The "Four Points": Truth, Hope, Healing, Reconciliation

While the Pope decided to address the American people with a video-message (the video part of which hasn't yet appeared in full), B16 sent his de facto chief spokesman, "Vice-Pope" (and Stateside forerunner) -- the Secretary of State Cardinal Tarcisio Bertone -- to handle his interview requests.

Taking to the task with his usual relish, earlier today Bertone conducted a half-hour sit-down with AP:
Bertone... said Benedict will deliver a message of "trust and hope" when he meets American clergy at St. Patrick's Cathedral in New York.

Benedict "will try to open the path of healing and reconciliation," said Bertone, the Vatican's secretary of state.

The abuse crisis has caused "so much suffering for the victims, for the families of the victims and above all to the church because it was a contradiction with the great educational mission of the church," Bertone lamented during the 30-minute interview in the frescoed Treaty Hall of the Apostolic Palace....

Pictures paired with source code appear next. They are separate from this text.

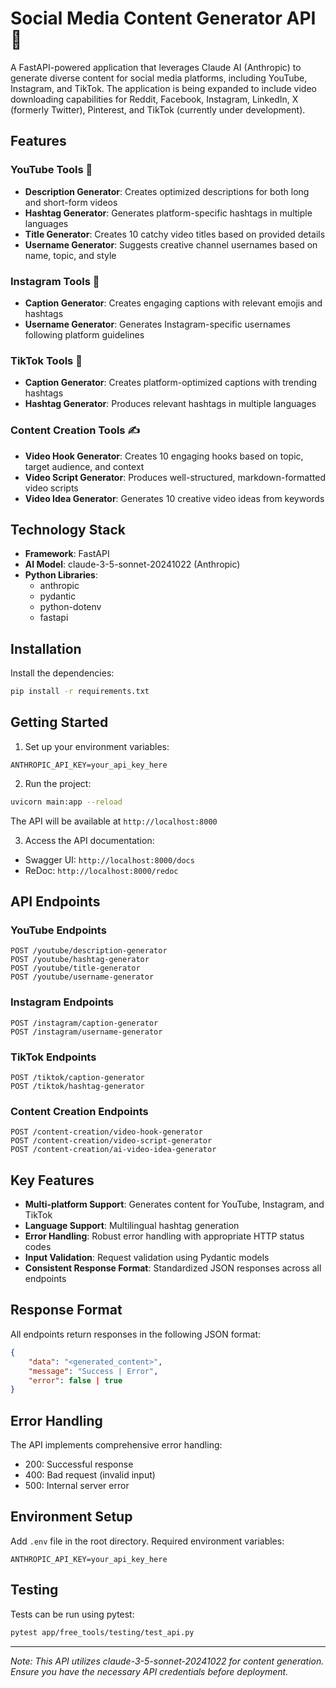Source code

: # Social Media Content Generator API 🚀
 
A FastAPI-powered application that leverages Claude AI (Anthropic) to generate diverse content for social media platforms, including YouTube, Instagram, and TikTok. The application is being expanded to include video downloading capabilities for Reddit, Facebook, Instagram, LinkedIn, X (formerly Twitter), Pinterest, and TikTok (currently under development).

## Features 

### YouTube Tools 🎥
- **Description Generator**: Creates optimized descriptions for both long and short-form videos
- **Hashtag Generator**: Generates platform-specific hashtags in multiple languages
- **Title Generator**: Creates 10 catchy video titles based on provided details
- **Username Generator**: Suggests creative channel usernames based on name, topic, and style

### Instagram Tools 📸
- **Caption Generator**: Creates engaging captions with relevant emojis and hashtags
- **Username Generator**: Generates Instagram-specific usernames following platform guidelines

### TikTok Tools 📱
- **Caption Generator**: Creates platform-optimized captions with trending hashtags
- **Hashtag Generator**: Produces relevant hashtags in multiple languages

### Content Creation Tools ✍️

- **Video Hook Generator**: Creates 10 engaging hooks based on topic, target audience, and context
- **Video Script Generator**: Produces well-structured, markdown-formatted video scripts
- **Video Idea Generator**: Generates 10 creative video ideas from keywords

## Technology Stack

- **Framework**: FastAPI
- **AI Model**: claude-3-5-sonnet-20241022 (Anthropic)
- **Python Libraries**:
  - anthropic
  - pydantic
  - python-dotenv
  - fastapi

## Installation

Install the dependencies:
```bash
pip install -r requirements.txt
```

## Getting Started

1. Set up your environment variables:
```
ANTHROPIC_API_KEY=your_api_key_here
```

2. Run the project:
```bash
uvicorn main:app --reload
```
The API will be available at `http://localhost:8000`

3. Access the API documentation:
- Swagger UI: `http://localhost:8000/docs`
- ReDoc: `http://localhost:8000/redoc`

## API Endpoints

### YouTube Endpoints
```
POST /youtube/description-generator
POST /youtube/hashtag-generator
POST /youtube/title-generator
POST /youtube/username-generator
```

### Instagram Endpoints
```
POST /instagram/caption-generator
POST /instagram/username-generator
```

### TikTok Endpoints
```
POST /tiktok/caption-generator
POST /tiktok/hashtag-generator
```

### Content Creation Endpoints
```
POST /content-creation/video-hook-generator
POST /content-creation/video-script-generator
POST /content-creation/ai-video-idea-generator
```

## Key Features

- **Multi-platform Support**: Generates content for YouTube, Instagram, and TikTok
- **Language Support**: Multilingual hashtag generation
- **Error Handling**: Robust error handling with appropriate HTTP status codes
- **Input Validation**: Request validation using Pydantic models
- **Consistent Response Format**: Standardized JSON responses across all endpoints

## Response Format

All endpoints return responses in the following JSON format:
```json
{
    "data": "<generated_content>",
    "message": "Success | Error",
    "error": false | true
}
```

## Error Handling

The API implements comprehensive error handling:
- 200: Successful response
- 400: Bad request (invalid input)
- 500: Internal server error

## Environment Setup
Add `.env` file in the root directory.
Required environment variables:
```
ANTHROPIC_API_KEY=your_api_key_here
```

## Testing

Tests can be run using pytest:
```bash
pytest app/free_tools/testing/test_api.py
```

---
*Note: This API utilizes claude-3-5-sonnet-20241022 for content generation. Ensure you have the necessary API credentials before deployment.*
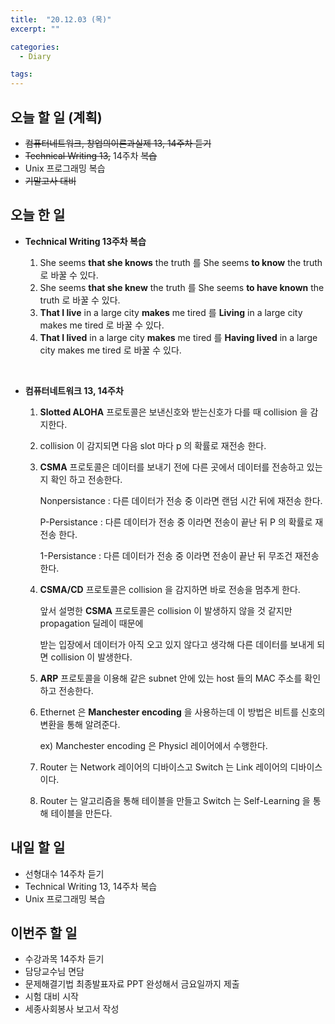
 ```yaml
---
title:  "20.12.03 (목)"
excerpt: ""

categories:
  - Diary

tags:
---
```


## 오늘 할 일 (계획)

- ~~컴퓨터네트워크, 창업의이론과실제 13, 14주차 듣기~~
- ~~Technical Writing 13,~~ 14주차 ~~복습~~
- Unix 프로그래밍 복습
- ~~기말고사 대비~~

## 오늘 한 일

- **Technical Writing 13주차 복습**

  1. She seems **that she knows** the truth 를 She seems **to know** the truth 로 바꿀 수 있다.
  2. She seems **that she knew** the truth 를 She seems **to have known** the truth 로 바꿀 수 있다.
    3. **That I live** in a large city **makes** me tired 를 **Living** in a large city makes me tired 로 바꿀 수 있다.
  4. **That I lived** in a large city **makes** me tired 를 **Having lived** in a large city makes me tired 로 바꿀 수 있다.

<br>

- **컴퓨터네트워크 13, 14주차**

  1. **Slotted ALOHA** 프로토콜은 보낸신호와 받는신호가 다를 때 collision 을 감지한다.

  2. collision 이 감지되면 다음 slot 마다 p 의 확률로 재전송 한다.

  3. **CSMA** 프로토콜은 데이터를 보내기 전에 다른 곳에서 데이터를 전송하고 있는지 확인 하고 전송한다.

     Nonpersistance : 다른 데이터가 전송 중 이라면 랜덤 시간 뒤에 재전송 한다.

     P-Persistance : 다른 데이터가 전송 중 이라면 전송이 끝난 뒤 P 의 확률로 재전송 한다.

     1-Persistance : 다른 데이터가 전송 중 이라면 전송이 끝난 뒤 무조건 재전송 한다.

  4. **CSMA/CD** 프로토콜은 collision 을 감지하면 바로 전송을 멈추게 한다.

     앞서 설명한 **CSMA** 프로토콜은 collision 이 발생하지 않을 것 같지만 propagation 딜레이 때문에

     받는 입장에서 데이터가 아직 오고 있지 않다고 생각해 다른 데이터를 보내게 되면 collision 이 발생한다.

  5. **ARP** 프로토콜을 이용해 같은 subnet 안에 있는 host 들의 MAC 주소를 확인하고 전송한다.

  6. Ethernet 은 **Manchester encoding** 을 사용하는데 이 방법은 비트를 신호의 변환을 통해 알려준다.

     ex) Manchester encoding 은 Physicl 레이어에서 수행한다.

  7. Router 는 Network 레이어의 디바이스고 Switch 는 Link 레이어의 디바이스 이다.

  8. Router 는 알고리즘을 통해 테이블을 만들고 Switch 는 Self-Learning 을 통해 테이블을 만든다.

##  내일 할 일

- 선형대수 14주차 듣기
- Technical Writing 13, 14주차 복습
- Unix 프로그래밍 복습

## 이번주 할 일

- 수강과목 14주차 듣기
- 담당교수님 면담
- 문제해결기법 최종발표자료 PPT 완성해서 금요일까지 제출
- 시험 대비 시작
- 세종사회봉사 보고서 작성

<br>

Bertone said Benedict, who will turn 81 during next week's visit to the U.S., is fit but could not meet all the invitations from U.S. cities and had to limit himself to Washington and New York.

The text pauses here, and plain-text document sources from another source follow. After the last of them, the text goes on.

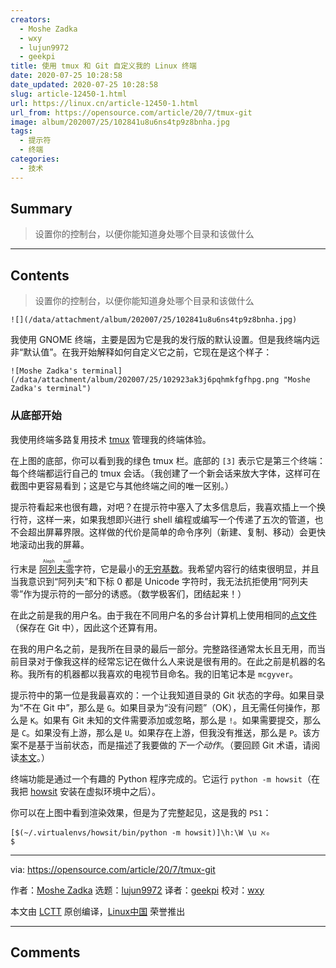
 ```yaml
---
creators:
  - Moshe Zadka
  - wxy
  - lujun9972
  - geekpi
title: 使用 tmux 和 Git 自定义我的 Linux 终端
date: 2020-07-25 10:28:58
date_updated: 2020-07-25 10:28:58
slug: article-12450-1.html
url: https://linux.cn/article-12450-1.html
url_from: https://opensource.com/article/20/7/tmux-git
image: album/202007/25/102841u8u6ns4tp9z8bnha.jpg
tags:
  - 提示符
  - 终端
categories:
  - 技术
---
```


## Summary

> 设置你的控制台，以便你能知道身处哪个目录和该做什么

***

<!-- more -->

## Contents

> 
> 设置你的控制台，以便你能知道身处哪个目录和该做什么
> 
> 
> 

`![](/data/attachment/album/202007/25/102841u8u6ns4tp9z8bnha.jpg)`

我使用 GNOME 终端，主要是因为它是我的发行版的默认设置。但是我终端内远非“默认值”。在我开始解释如何自定义它之前，它现在是这个样子：

`![Moshe Zadka's terminal](/data/attachment/album/202007/25/102923ak3j6pqhmkfgfhpg.png "Moshe Zadka's terminal")`

### 从底部开始

我使用终端多路复用技术 [tmux](https://opensource.com/article/20/1/tmux-console) 管理我的终端体验。

在上图的底部，你可以看到我的绿色 tmux 栏。底部的 `[3]` 表示它是第三个终端：每个终端都运行自己的 tmux 会话。（我创建了一个新会话来放大字体，这样可在截图中更容易看到；这是它与其他终端之间的唯一区别。）

提示符看起来也很有趣，对吧？在提示符中塞入了太多信息后，我喜欢插上一个换行符，这样一来，如果我想即兴进行 shell 编程或编写一个传递了五次的管道，也不会超出屏幕界限。这样做的代价是简单的命令序列（新建、复制、移动）会更快地滚动出我的屏幕。

行末是 <ruby> <a href="https://simple.wikipedia.org/wiki/Aleph_null">  阿列夫零 </a> <rt>  Aleph null </rt></ruby> 字符，它是最小的[无穷基数](https://gizmodo.com/a-brief-introduction-to-infinity-5809689)。我希望内容行的结束很明显，并且当我意识到“阿列夫”和下标 0 都是 Unicode 字符时，我无法抗拒使用“阿列夫零”作为提示符的一部分的诱惑。（数学极客们，团结起来！）

在此之前是我的用户名。由于我在不同用户名的多台计算机上使用相同的[点文件](https://opensource.com/article/19/3/move-your-dotfiles-version-control)（保存在 Git 中），因此这个还算有用。

在我的用户名之前，是我所在目录的最后一部分。完整路径通常太长且无用，而当前目录对于像我这样的经常忘记在做什么人来说是很有用的。在此之前是机器的名称。我所有的机器都以我喜欢的电视节目命名。我的旧笔记本是 `mcgyver`。

提示符中的第一位是我最喜欢的：一个让我知道目录的 Git 状态的字母。如果目录为“不在 Git 中”，那么是 `G`。如果目录为“没有问题”（OK），且无需任何操作，那么是 `K`。如果有 Git 未知的文件需要添加或忽略，那么是 `!`。如果需要提交，那么是 `C`。如果没有上游，那么是 `U`。如果存在上游，但我没有推送，那么是 `P`。该方案不是基于当前状态，而是描述了我要做的*下一个动作*。（要回顾 Git 术语，请阅读[本文](https://opensource.com/article/19/2/git-terminology)。）

终端功能是通过一个有趣的 Python 程序完成的。它运行 `python -m howsit`（在我把 [howsit](https://pypi.org/project/howsit/) 安装在虚拟环境中之后）。

你可以在上图中看到渲染效果，但是为了完整起见，这是我的 `PS1`：

```shell
[$(~/.virtualenvs/howsit/bin/python -m howsit)]\h:\W \u ℵ₀  
$
```

---

via: <https://opensource.com/article/20/7/tmux-git>

作者：[Moshe Zadka](https://opensource.com/users/moshez) 选题：[lujun9972](https://github.com/lujun9972) 译者：[geekpi](https://github.com/geekpi) 校对：[wxy](https://github.com/wxy)

本文由 [LCTT](https://github.com/LCTT/TranslateProject) 原创编译，[Linux中国](https://linux.cn/) 荣誉推出

***

## Comments
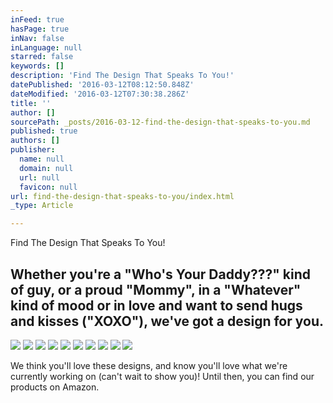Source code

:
 ```yaml
---
inFeed: true
hasPage: true
inNav: false
inLanguage: null
starred: false
keywords: []
description: 'Find The Design That Speaks To You!'
datePublished: '2016-03-12T08:12:50.848Z'
dateModified: '2016-03-12T07:30:38.286Z'
title: ''
author: []
sourcePath: _posts/2016-03-12-find-the-design-that-speaks-to-you.md
published: true
authors: []
publisher:
  name: null
  domain: null
  url: null
  favicon: null
url: find-the-design-that-speaks-to-you/index.html
_type: Article

---
```

Find The Design That Speaks To You!

## Whether you're a "Who's Your Daddy???" kind of guy, or a proud "Mommy", in a "Whatever" kind of mood or in love and want to send hugs and kisses ("XOXO"), we've got a design for you.
![](https://the-grid-user-content.s3-us-west-2.amazonaws.com/7f2a2bdf-817c-411a-8d76-488aa8937656.jpg)
![](https://the-grid-user-content.s3-us-west-2.amazonaws.com/236605e1-baed-4317-9b53-eec5f98a0d87.jpg)
![](https://the-grid-user-content.s3-us-west-2.amazonaws.com/f7caa83b-2651-44f6-9b8c-513900293f13.jpg)
![](https://the-grid-user-content.s3-us-west-2.amazonaws.com/f46dc78b-8bc9-4856-b010-05d63738c02f.jpg)
![](https://the-grid-user-content.s3-us-west-2.amazonaws.com/e18e23a7-2195-48cd-8188-a0bd83f97f07.jpg)
![](https://the-grid-user-content.s3-us-west-2.amazonaws.com/2d2c3d8a-2e41-48d8-bb01-87bc4e2f6452.jpg)
![](https://the-grid-user-content.s3-us-west-2.amazonaws.com/4182ffd9-8f8a-4e42-8a10-605e5ad5d078.jpg)
![](https://the-grid-user-content.s3-us-west-2.amazonaws.com/4dfeb92b-e2ae-46a8-82bc-f05c8bdfa8e9.jpg)
![](https://the-grid-user-content.s3-us-west-2.amazonaws.com/3e1bb6e8-61b0-4ecd-8e2a-c053699e29ad.jpg)
![](https://the-grid-user-content.s3-us-west-2.amazonaws.com/7ddeedbe-e3b4-4695-bf8b-be3eea0f3198.jpg)

We think you'll love these designs, and know you'll love what we're currently working on (can't wait to show you)! Until then, you can find our products on Amazon.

"The pope is well, everyone sees it, all those who are near to him see his freshness," Bertone said.

Turning to security during the visit, the cardinal said he is aware of anti-papal rhetoric from Islamic extremists. But he noted that Benedict visited the predominantly Muslim nation of Turkey in 2006, just two months after he touched off a fury in the Islamic world by linking that faith to violence in a speech in his native Germany.

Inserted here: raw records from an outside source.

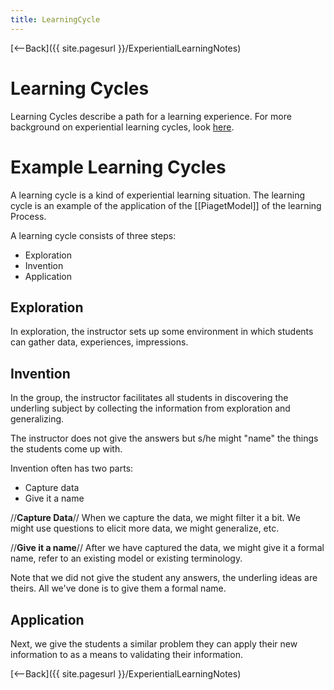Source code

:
 ```yaml
---
title: LearningCycle
---
```

[<--Back]({{ site.pagesurl }}/ExperientialLearningNotes)
# Learning Cycles
Learning Cycles describe a path for a learning experience. For more background on experiential learning cycles, look [here](http://reviewing.co.uk/research/learning.cycles.htm).
# Example Learning Cycles 

A learning cycle is a kind of experiential learning situation. The learning cycle is an example of the application of the [[PiagetModel]] of the learning Process. 

A learning cycle consists of three steps: 

* Exploration 
* Invention 
* Application 

## Exploration
In exploration, the instructor sets up some environment in which students can gather data, experiences, impressions. 

## Invention
In the group, the instructor facilitates all students in discovering the underling subject by collecting the information from exploration and generalizing. 

The instructor does not give the answers but s/he might "name" the things the students come up with. 

Invention often has two parts: 

* Capture data 
* Give it a name 

//**Capture Data**//
When we capture the data, we might filter it a bit. We might use questions to elicit more data, we might generalize, etc. 

//**Give it a name**//
After we have captured the data, we might give it a formal name, refer to an existing model or existing terminology. 

Note that we did not give the student any answers, the underling ideas are theirs. All we've done is to give them a formal name. 

## Application
Next, we give the students a similar problem they can apply their new information to as a means to validating their information.

[<--Back]({{ site.pagesurl }}/ExperientialLearningNotes)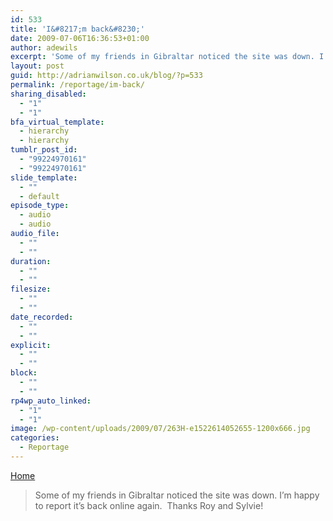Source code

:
 ```yaml
---
id: 533
title: 'I&#8217;m back&#8230;'
date: 2009-07-06T16:36:53+01:00
author: adewils
excerpt: 'Some of my friends in Gibraltar noticed the site was down. I’m happy to report it’s back online again.  Thanks Roy and Sylvie!'
layout: post
guid: http://adrianwilson.co.uk/blog/?p=533
permalink: /reportage/im-back/
sharing_disabled:
  - "1"
  - "1"
bfa_virtual_template:
  - hierarchy
  - hierarchy
tumblr_post_id:
  - "99224970161"
  - "99224970161"
slide_template:
  - ""
  - default
episode_type:
  - audio
  - audio
audio_file:
  - ""
  - ""
duration:
  - ""
  - ""
filesize:
  - ""
  - ""
date_recorded:
  - ""
  - ""
explicit:
  - ""
  - ""
block:
  - ""
  - ""
rp4wp_auto_linked:
  - "1"
  - "1"
image: /wp-content/uploads/2009/07/263H-e1522614052655-1200x666.jpg
categories:
  - Reportage
---
```

<span><span><a href="https://www.adewils.com/">Home</a></span></p> 

<blockquote>
  <p>
    Some of my friends in Gibraltar noticed the site was down. I&#8217;m happy to report it&#8217;s back online again.  Thanks Roy and Sylvie!
  </p>
</blockquote>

Al-Qaida leader Osama bin Laden recently accused the pope of helping in a "new Crusade," but Bertone said "I must say the Holy Father is very tranquil and serene. ... We have faith in the means of protection the government will implement."

"He entrusts himself to God and also to his guardian angels who won't be lacking on this trip to the United States," Bertone said with a smile....

The cardinal reiterated the Vatican's long-held position against the U.S. embargo against Cuba and some European Union sanctions in his interview with the AP.

Bertone, who will be meeting with U.S. Secretary of State Condoleezza Rice in Washington, said the embargo "does not help the positive development of Cuban society, rather it impedes it."...

Bertone said "the dignity of the human being" will be at the center of Benedict's U.N. address, linking the visit to the 60th anniversary of the Universal Declaration of Human Rights.

Asked what impact the speech might have on U.S. policy, the Italian cardinal noted that "the United States shares the ideals of the United Nations."

The theme of the trip, "Christ our Hope" is a reflection that Benedict is "not a pessimistic pope," Bertone said.

He noted the importance of religion in American life and the Catholic Church in America. While the pope is aware that Catholics in the United States and elsewhere in the world stray from church teaching, the cardinal said, Benedict wants his pilgrimage to give his flock "reason for faith and for hope."